> [Exercise details] Among the records below, find each line that includes the string "ctor" and copy it.

=-=-=

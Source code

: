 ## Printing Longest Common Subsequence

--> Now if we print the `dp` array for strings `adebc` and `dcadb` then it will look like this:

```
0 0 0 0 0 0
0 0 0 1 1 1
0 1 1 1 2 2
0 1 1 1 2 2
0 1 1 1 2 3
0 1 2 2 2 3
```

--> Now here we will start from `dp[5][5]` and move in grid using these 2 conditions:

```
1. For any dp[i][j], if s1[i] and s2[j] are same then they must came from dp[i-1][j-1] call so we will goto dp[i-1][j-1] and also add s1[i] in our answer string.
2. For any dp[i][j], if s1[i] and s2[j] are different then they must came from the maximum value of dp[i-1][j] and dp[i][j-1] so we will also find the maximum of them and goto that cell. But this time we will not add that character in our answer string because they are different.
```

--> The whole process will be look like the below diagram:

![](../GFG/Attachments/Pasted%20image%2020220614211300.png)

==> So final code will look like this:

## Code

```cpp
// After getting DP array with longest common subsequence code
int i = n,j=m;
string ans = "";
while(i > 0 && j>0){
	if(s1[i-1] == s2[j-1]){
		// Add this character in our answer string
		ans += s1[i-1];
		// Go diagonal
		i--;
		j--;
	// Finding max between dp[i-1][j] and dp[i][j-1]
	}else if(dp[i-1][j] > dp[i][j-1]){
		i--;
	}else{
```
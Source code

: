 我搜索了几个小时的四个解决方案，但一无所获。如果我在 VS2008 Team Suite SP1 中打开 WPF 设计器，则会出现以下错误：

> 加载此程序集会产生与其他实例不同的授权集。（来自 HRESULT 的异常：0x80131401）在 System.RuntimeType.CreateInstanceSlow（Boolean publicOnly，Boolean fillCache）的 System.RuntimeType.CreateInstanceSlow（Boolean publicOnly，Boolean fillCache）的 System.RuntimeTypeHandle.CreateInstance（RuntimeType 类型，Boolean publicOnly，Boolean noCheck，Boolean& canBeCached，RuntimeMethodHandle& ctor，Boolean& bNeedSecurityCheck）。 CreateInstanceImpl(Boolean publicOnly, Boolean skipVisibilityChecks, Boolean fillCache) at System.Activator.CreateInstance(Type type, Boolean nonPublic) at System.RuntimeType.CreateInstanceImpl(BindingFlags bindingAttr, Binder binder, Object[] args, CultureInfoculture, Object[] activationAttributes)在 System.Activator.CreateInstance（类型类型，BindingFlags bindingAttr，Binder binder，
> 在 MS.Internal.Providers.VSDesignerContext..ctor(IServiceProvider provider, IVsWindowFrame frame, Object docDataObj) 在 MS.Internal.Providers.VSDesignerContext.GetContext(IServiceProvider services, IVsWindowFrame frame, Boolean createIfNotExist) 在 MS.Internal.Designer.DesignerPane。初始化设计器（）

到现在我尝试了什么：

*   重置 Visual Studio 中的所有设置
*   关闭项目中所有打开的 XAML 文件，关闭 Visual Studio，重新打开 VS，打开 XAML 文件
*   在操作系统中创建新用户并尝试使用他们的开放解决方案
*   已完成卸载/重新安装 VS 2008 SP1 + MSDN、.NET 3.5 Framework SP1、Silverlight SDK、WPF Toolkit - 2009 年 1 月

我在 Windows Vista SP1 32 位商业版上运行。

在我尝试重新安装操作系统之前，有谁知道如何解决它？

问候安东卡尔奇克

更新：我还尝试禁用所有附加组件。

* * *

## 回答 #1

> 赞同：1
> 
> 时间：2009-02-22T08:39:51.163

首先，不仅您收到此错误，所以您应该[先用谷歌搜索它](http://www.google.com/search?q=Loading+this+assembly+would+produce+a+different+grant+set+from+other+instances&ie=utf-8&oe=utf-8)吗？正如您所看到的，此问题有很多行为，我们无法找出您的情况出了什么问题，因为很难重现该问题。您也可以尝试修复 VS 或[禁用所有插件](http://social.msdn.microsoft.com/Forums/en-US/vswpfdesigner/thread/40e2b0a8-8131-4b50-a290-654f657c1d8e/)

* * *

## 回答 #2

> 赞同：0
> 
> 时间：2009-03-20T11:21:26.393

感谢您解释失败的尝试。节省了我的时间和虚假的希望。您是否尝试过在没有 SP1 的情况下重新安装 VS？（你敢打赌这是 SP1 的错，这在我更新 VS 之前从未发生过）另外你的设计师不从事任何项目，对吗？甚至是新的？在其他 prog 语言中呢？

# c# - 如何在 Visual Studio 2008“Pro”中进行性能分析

=-=-=

> [Answer to this problem]
> 加载此程序集会产生与其他实例不同的授权集。（来自 HRESULT 的异常：0x80131401）在 System.RuntimeType.CreateInstanceSlow（Boolean publicOnly，Boolean fillCache）的 System.RuntimeType.CreateInstanceSlow（Boolean publicOnly，Boolean fillCache）的 System.RuntimeTypeHandle.CreateInstance（RuntimeType 类型，Boolean publicOnly，Boolean noCheck，Boolean& canBeCached，RuntimeMethodHandle& ctor，Boolean& bNeedSecurityCheck）。 CreateInstanceImpl(Boolean publicOnly, Boolean skipVisibilityChecks, Boolean fillCache) at System.Activator.CreateInstance(Type type, Boolean nonPublic) at System.RuntimeType.CreateInstanceImpl(BindingFlags bindingAttr, Binder binder, Object[] args, CultureInfoculture, Object[] activationAttributes)在 System.Activator.CreateInstance（类型类型，BindingFlags bindingAttr，Binder binder，
> 在 MS.Internal.Providers.VSDesignerContext..ctor(IServiceProvider provider, IVsWindowFrame frame, Object docDataObj) 在 MS.Internal.Providers.VSDesignerContext.GetContext(IServiceProvider services, IVsWindowFrame frame, Boolean createIfNotExist) 在 MS.Internal.Designer.DesignerPane。初始化设计器（）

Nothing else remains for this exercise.